§ TASK DESCRIPTION:
When you reach the line containing "of fixed production" in the data below, begin returning lines exactly as written, and stop once the line containing "Unallocated overheads are" has been returned.
**** DATA FOR THIS TASK
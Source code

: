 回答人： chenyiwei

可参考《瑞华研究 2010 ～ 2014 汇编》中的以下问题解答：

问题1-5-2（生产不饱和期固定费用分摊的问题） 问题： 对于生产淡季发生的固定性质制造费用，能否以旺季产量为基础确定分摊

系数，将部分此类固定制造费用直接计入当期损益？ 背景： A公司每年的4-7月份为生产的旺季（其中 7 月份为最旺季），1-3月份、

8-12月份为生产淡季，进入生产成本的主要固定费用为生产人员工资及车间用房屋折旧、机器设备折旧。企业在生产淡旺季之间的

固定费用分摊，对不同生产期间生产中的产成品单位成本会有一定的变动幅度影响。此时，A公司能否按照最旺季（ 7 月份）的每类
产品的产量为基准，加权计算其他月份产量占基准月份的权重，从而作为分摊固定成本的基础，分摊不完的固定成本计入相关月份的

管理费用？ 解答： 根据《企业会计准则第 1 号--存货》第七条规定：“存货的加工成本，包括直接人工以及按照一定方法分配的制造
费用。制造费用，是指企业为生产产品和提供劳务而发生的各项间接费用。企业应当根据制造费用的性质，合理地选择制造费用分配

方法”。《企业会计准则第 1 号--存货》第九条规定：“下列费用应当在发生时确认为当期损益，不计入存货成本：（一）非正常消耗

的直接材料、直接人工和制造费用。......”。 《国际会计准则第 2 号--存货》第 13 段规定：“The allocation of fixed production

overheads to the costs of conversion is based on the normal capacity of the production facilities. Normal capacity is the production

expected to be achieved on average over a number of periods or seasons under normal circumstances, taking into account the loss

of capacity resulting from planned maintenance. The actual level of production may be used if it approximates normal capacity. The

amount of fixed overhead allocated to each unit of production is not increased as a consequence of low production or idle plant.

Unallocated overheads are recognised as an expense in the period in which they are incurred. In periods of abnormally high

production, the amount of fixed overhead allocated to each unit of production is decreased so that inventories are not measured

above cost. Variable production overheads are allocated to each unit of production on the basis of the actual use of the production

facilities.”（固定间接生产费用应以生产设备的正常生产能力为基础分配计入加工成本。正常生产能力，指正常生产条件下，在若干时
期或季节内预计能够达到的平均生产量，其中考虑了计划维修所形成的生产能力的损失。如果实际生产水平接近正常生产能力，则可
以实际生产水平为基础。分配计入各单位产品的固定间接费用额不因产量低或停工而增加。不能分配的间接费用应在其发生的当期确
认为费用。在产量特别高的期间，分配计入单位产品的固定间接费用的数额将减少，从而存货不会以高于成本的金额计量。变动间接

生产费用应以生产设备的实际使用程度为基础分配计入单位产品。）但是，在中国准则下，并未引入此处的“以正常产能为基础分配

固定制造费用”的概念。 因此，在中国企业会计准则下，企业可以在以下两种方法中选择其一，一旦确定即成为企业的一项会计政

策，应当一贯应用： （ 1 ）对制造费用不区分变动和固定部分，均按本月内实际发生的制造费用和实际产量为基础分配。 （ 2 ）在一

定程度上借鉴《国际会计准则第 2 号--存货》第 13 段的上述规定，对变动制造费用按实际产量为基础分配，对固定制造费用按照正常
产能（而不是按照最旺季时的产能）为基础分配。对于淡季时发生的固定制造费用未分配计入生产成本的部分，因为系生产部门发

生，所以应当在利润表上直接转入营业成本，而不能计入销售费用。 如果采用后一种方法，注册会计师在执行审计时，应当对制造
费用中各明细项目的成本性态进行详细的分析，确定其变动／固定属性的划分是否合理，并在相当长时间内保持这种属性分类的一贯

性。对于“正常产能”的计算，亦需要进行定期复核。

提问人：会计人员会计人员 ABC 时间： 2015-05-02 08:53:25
********
§ ANSWER BELOW:
的直接材料、直接人工和制造费用。......”。 《国际会计准则第 2 号--存货》第 13 段规定：“The allocation of fixed production

overheads to the costs of conversion is based on the normal capacity of the production facilities. Normal capacity is the production

expected to be achieved on average over a number of periods or seasons under normal circumstances, taking into account the loss

of capacity resulting from planned maintenance. The actual level of production may be used if it approximates normal capacity. The

amount of fixed overhead allocated to each unit of production is not increased as a consequence of low production or idle plant.

Unallocated overheads are recognised as an expense in the period in which they are incurred. In periods of abnormally high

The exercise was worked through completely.